Reproduce exactly, and only, the lines below from the one containing "the one studied in previous sections." through the one containing "und Tod geht.".

RECORDS FOR PROCESSING:
•••

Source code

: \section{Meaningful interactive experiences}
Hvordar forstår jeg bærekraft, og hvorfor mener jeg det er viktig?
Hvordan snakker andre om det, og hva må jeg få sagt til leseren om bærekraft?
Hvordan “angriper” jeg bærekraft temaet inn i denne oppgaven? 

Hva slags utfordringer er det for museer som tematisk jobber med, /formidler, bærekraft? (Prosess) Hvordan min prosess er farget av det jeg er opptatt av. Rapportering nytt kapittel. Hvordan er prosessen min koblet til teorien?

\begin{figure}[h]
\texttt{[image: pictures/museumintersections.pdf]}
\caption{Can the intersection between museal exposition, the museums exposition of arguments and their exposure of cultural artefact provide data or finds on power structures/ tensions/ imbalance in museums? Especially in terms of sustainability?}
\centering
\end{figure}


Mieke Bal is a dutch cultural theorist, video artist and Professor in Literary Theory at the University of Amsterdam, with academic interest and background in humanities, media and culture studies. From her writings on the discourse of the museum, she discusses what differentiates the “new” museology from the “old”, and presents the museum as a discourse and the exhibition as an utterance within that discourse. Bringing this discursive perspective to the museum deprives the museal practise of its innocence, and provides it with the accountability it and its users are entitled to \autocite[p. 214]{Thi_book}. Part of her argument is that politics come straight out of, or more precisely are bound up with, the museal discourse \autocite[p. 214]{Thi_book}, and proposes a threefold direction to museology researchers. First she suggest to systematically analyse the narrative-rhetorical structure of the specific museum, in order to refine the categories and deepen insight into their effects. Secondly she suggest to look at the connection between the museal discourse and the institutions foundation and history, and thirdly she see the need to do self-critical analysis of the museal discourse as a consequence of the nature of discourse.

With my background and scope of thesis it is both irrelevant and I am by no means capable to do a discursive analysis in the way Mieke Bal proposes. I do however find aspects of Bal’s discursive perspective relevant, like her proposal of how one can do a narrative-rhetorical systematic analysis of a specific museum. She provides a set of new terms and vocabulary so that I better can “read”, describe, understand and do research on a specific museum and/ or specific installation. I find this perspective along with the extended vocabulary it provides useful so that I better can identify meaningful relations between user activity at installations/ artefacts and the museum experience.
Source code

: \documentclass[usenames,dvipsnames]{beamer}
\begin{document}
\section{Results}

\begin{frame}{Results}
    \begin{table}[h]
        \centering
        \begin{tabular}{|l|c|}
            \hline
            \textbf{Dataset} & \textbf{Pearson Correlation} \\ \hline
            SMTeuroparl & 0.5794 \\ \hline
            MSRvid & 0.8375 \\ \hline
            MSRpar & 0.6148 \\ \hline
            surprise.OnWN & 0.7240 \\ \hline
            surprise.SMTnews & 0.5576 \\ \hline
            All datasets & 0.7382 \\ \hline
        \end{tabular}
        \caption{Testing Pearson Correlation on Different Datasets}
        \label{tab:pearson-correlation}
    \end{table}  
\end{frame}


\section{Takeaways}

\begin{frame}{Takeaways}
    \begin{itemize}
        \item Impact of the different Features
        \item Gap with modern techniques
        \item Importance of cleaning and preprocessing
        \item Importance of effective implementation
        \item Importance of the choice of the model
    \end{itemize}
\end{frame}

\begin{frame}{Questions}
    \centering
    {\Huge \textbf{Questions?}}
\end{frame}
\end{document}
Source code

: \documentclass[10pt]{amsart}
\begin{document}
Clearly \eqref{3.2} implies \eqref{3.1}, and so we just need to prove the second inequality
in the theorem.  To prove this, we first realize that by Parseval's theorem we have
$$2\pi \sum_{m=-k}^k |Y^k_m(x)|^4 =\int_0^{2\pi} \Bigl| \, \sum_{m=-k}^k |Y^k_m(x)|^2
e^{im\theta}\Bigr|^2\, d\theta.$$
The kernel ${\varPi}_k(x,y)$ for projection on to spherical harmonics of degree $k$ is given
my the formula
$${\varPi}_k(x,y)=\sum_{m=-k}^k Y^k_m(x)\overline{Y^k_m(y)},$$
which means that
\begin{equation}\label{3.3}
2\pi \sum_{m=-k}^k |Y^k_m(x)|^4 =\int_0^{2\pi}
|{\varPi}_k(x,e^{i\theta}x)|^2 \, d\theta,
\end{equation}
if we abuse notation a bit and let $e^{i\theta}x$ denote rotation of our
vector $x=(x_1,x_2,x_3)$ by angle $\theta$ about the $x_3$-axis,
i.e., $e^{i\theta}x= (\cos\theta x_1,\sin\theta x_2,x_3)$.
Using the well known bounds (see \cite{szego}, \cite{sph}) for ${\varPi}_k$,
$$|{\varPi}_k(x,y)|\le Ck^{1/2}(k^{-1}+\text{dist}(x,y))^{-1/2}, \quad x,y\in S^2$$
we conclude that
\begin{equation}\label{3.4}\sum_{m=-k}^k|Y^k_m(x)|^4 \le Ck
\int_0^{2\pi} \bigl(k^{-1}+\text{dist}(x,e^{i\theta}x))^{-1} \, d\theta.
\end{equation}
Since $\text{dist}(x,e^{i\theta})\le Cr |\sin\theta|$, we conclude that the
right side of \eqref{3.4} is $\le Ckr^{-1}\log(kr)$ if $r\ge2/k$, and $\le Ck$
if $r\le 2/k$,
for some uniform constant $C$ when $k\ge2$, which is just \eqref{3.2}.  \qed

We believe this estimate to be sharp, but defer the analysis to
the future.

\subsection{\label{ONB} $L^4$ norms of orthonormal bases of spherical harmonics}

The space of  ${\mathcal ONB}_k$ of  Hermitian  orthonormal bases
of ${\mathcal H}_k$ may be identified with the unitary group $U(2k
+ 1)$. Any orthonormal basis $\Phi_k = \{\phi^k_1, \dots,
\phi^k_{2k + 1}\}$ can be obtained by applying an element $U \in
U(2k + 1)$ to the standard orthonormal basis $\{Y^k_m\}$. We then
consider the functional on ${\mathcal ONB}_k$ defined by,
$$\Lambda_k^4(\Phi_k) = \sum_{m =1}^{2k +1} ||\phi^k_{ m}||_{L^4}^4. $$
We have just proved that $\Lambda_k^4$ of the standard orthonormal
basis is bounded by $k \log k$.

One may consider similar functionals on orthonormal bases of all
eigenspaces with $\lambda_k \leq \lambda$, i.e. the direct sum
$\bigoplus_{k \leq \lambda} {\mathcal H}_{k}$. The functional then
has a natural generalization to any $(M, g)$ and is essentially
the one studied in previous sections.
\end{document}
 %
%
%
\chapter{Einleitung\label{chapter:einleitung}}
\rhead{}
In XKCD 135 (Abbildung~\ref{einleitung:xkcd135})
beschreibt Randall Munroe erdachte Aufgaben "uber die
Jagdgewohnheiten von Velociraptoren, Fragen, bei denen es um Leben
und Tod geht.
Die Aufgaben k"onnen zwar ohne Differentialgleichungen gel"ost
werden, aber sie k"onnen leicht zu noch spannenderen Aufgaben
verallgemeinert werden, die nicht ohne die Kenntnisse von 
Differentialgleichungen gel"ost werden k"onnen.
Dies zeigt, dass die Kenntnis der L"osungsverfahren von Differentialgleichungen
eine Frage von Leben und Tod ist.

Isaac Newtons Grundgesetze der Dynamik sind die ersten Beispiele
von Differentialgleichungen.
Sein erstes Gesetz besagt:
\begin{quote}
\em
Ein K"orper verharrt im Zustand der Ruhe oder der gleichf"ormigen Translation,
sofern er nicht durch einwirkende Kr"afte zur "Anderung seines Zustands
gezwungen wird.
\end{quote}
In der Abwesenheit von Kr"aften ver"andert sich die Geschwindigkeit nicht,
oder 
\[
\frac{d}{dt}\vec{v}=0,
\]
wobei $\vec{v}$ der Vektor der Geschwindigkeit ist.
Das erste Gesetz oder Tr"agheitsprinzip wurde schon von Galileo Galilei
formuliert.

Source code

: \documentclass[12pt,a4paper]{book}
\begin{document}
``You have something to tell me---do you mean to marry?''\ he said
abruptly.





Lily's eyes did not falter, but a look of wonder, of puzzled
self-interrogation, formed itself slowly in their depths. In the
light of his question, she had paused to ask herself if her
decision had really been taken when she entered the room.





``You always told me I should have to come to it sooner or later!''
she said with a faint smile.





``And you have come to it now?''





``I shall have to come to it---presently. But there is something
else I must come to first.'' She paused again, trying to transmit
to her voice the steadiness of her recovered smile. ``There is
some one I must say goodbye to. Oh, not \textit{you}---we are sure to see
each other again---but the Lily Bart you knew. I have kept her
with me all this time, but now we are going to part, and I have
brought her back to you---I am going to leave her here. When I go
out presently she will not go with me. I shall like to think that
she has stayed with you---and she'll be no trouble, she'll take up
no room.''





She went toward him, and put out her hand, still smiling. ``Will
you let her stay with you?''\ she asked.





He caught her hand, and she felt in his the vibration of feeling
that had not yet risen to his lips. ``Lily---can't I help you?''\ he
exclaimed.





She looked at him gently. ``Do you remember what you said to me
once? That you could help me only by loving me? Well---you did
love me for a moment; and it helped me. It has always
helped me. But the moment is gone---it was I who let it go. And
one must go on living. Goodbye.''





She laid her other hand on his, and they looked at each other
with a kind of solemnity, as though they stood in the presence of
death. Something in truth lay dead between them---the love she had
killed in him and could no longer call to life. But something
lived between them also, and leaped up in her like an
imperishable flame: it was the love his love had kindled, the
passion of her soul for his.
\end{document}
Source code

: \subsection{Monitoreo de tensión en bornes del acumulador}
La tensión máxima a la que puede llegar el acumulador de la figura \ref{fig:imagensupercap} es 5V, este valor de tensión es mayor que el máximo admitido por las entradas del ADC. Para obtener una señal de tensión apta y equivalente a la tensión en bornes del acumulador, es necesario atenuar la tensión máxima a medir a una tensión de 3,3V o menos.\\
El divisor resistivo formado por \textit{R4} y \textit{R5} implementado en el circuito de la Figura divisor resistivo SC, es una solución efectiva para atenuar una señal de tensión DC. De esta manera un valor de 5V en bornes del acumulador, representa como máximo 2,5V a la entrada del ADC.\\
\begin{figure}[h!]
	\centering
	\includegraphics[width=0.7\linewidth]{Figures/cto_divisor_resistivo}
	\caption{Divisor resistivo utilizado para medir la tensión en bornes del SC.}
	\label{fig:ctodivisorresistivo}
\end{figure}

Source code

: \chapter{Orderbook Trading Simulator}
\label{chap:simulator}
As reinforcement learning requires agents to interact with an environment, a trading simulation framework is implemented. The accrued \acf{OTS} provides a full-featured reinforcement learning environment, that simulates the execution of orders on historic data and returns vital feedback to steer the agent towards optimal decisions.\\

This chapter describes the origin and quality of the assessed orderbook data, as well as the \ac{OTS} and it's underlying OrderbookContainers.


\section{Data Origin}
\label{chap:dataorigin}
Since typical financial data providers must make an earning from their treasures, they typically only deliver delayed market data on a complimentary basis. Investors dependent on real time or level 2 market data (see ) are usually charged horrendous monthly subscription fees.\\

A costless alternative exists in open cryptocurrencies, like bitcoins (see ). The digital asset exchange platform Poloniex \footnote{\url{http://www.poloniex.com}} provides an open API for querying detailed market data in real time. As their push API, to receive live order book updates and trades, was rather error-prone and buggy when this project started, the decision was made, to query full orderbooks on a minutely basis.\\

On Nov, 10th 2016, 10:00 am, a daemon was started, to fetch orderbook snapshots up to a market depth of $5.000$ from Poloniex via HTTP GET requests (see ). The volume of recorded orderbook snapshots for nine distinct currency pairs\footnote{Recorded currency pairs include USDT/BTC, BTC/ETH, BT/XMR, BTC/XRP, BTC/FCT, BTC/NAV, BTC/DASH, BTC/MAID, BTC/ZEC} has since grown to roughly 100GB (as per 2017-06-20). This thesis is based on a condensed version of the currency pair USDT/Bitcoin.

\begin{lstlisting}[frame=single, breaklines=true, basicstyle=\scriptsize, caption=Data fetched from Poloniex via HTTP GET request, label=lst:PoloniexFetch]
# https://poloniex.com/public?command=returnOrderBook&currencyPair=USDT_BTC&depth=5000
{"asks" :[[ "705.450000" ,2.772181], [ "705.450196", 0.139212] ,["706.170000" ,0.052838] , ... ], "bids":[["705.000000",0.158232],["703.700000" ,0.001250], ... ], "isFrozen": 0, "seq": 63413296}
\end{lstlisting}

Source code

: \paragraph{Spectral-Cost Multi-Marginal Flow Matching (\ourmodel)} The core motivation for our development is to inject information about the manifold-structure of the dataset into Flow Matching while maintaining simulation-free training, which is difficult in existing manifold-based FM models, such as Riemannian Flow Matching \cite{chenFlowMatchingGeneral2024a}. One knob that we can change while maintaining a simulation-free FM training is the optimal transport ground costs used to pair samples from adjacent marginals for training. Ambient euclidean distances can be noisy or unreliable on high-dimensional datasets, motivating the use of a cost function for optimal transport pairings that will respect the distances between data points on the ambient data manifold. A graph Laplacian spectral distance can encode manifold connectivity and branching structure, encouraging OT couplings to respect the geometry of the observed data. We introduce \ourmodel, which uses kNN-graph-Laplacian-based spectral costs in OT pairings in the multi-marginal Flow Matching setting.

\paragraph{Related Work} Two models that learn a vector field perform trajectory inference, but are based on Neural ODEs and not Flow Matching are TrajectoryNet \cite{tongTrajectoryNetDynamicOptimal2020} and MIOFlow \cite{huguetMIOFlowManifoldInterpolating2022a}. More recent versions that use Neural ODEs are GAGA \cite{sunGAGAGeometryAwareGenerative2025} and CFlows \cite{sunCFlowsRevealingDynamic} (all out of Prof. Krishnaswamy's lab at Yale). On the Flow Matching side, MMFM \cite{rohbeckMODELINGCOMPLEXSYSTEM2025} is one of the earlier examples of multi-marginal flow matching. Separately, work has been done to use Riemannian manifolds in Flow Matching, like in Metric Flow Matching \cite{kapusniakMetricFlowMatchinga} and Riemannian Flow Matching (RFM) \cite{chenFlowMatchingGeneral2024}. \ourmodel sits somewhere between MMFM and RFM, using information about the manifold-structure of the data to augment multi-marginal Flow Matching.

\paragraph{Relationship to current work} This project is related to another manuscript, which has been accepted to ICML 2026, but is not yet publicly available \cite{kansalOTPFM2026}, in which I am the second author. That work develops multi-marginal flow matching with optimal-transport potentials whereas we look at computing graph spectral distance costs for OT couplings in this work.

•••

WRITTEN ANSWER:
the one studied in previous sections.
\end{document}
 %
%
%
\chapter{Einleitung\label{chapter:einleitung}}
\rhead{}
In XKCD 135 (Abbildung~\ref{einleitung:xkcd135})
beschreibt Randall Munroe erdachte Aufgaben "uber die
Jagdgewohnheiten von Velociraptoren, Fragen, bei denen es um Leben
und Tod geht.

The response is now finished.